Warning This Kyber implementation is conformant with Kyber specification and I also try to make it constant-time but be informed that it is not yet audited. If you consider using it in production, be careful !

kyber

CRYSTALS-Kyber: Post-Quantum Public-key Encryption & Key-establishment Algorithm

Motivation

Kyber is selected by NIST as post-quantum secure public key encryption (PKE) and key exchange mechanism (KEM) as part of NIST's post-quantum cryptography (PQC) standardization initiative.

Kyber offers both

  • IND-CPA-secure public key encryption [Kyber CPAPKE]
  • IND-CCA2-secure key encapsulation mechanism [Kyber CCAKEM]

while its security is based on hardness of solving learning-with-errors (LWE) problem in module (i.e. structured) lattices.

Under IND-CPA-secure Kyber PKE, two communicating parties both generating their key pairs while publishing their public keys to each other, can encrypt fixed length ( = 32 -bytes ) message using peer's public key. Cipher text can be decrypted by respective secret key ( which is private to key owner ) and 32 -bytes message can be recovered back.

Algorithm Input Output
PKE KeyGen - Public Key and Secret Key
Encryption Public Key, 32 -bytes message and 32 -bytes random coin Cipher Text
Decryption Secret Key and Cipher Text 32 -bytes message

Note When a slightly tweaked Fujisaki–Okamoto (FO) transform is applied on IND-CPA-secure Kyber PKE, we can construct an IND-CCA2-secure KEM.

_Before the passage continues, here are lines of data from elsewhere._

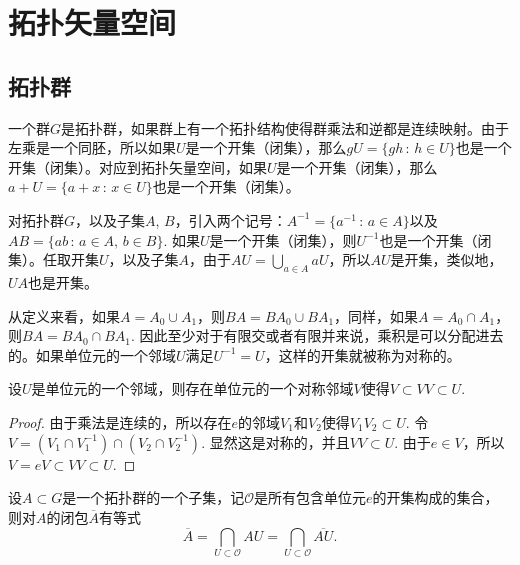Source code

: \chapter{拓扑矢量空间}

\section{拓扑群}

一个群$G$是拓扑群，如果群上有一个拓扑结构使得群乘法和逆都是连续映射。由于左乘是一个同胚，所以如果$U$是一个开集（闭集），那么$gU=\{gh\,:\,h\in U\}$也是一个开集（闭集）。对应到拓扑矢量空间，如果$U$是一个开集（闭集），那么$a+U=\{a+x\,:\,x\in U\}$也是一个开集（闭集）。

对拓扑群$G$，以及子集$A$, $B$，引入两个记号：$A^{-1}=\{a^{-1}\,:\,a\in A\}$以及$AB=\{ab\,:\,a\in A,\, b\in B\}$. 如果$U$是一个开集（闭集），则$U^{-1}$也是一个开集（闭集）。任取开集$U$，以及子集$A$，由于$AU=\bigcup_{a\in A}aU$，所以$AU$是开集，类似地，$UA$也是开集。

从定义来看，如果$A=A_0\cup A_1$，则$BA=BA_0\cup BA_1$，同样，如果$A=A_0\cap A_1$，则$BA=BA_0\cap BA_1$. 因此至少对于有限交或者有限并来说，乘积是可以分配进去的。如果单位元的一个邻域$U$满足$U^{-1}=U$，这样的开集就被称为对称的。

\begin{lem}
设$U$是单位元的一个邻域，则存在单位元的一个对称邻域$V$使得$V\subset VV\subset U$. 
\end{lem}

\begin{proof}
	由于乘法是连续的，所以存在$e$的邻域$V_1$和$V_2$使得$V_1V_2\subset U$. 令$V=(V_1\cap V_1^{-1})\cap (V_2\cap V_2^{-1})$. 显然这是对称的，并且$VV\subset U$. 由于$e\in V$，所以$V=eV\subset VV\subset U$.
\end{proof}

\begin{lem}\label{lem:2}
设$A\subset G$是一个拓扑群的一个子集，记$\mathscr{O}$是所有包含单位元$e$的开集构成的集合，则对$A$的闭包$\overline{A}$有等式
\[
	\overline{A}=\bigcap_{U\subset \mathscr{O}}AU=\bigcap_{U\subset \mathscr{O}}\overline{AU}.
\]
\end{lem}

While with IND-CCA2-secure Kyber KEM, two parties interested in secretly communicating over public & insecure channel, can generate a shared secret key ( of arbitrary byte length ) from a key derivation function ( i.e. KDF which is SHAKE256 XOF in this context ) which is obtained by both of these parties as result of seeding SHAKE256 XOF with same secret. This secret is 32 -bytes and that's what is communicated by sender to receiver using underlying Kyber PKE.

Algorithm Input Output
KEM KeyGen - Public Key and Secret Key
Encapsulation Public Key Cipher Text and SHAKE256 KDF
Decapsulation Secret Key and Cipher Text SHAKE256 KDF

Note IND-CPA-secure Kyber PKE can be used for asynchronous secure communication such as email.

Note IND-CCA2-secure Kyber KEM can be used for synchronous secure communication such as TLS.

Here I'm developing & maintaining kyber - a zero-dependency, header-only and easy-to-use C++ library implementing Kyber KEM, supporting Kyber-{512, 768, 1024} parameter sets, as defined in table 1 of Kyber specification.

Only dependencies are sha3 and subtle - both of them are zero-dependency, header-only C++ libraries themselves. I decided to write sha3 so that I can modularize a fairly common PQC dependency, because of the fact that - SHA3 hash functions and extendable output functions are common symmetric key primitives used in post-quantum cryptographic constructions such as Kyber, Dilithium, Falcon and SPHINCS+ etc.. While subtle is a pretty light-weight library which helps achieving constant-timeness in cryptographic libraries. Here it's used for performing constant-time byte comparison and conditional selection without using booleans - only relying on integer addition, subtration and bit-wise operations.

Note Both sha3 and subtle are pinned to specific commit, using git submodule. See usage section below for git submodule set up guide.

Note Find Kyber specification here - this is the document that I followed when implementing Kyber. I suggest you go through the specification to get an in-depth understanding of Kyber PQC suite.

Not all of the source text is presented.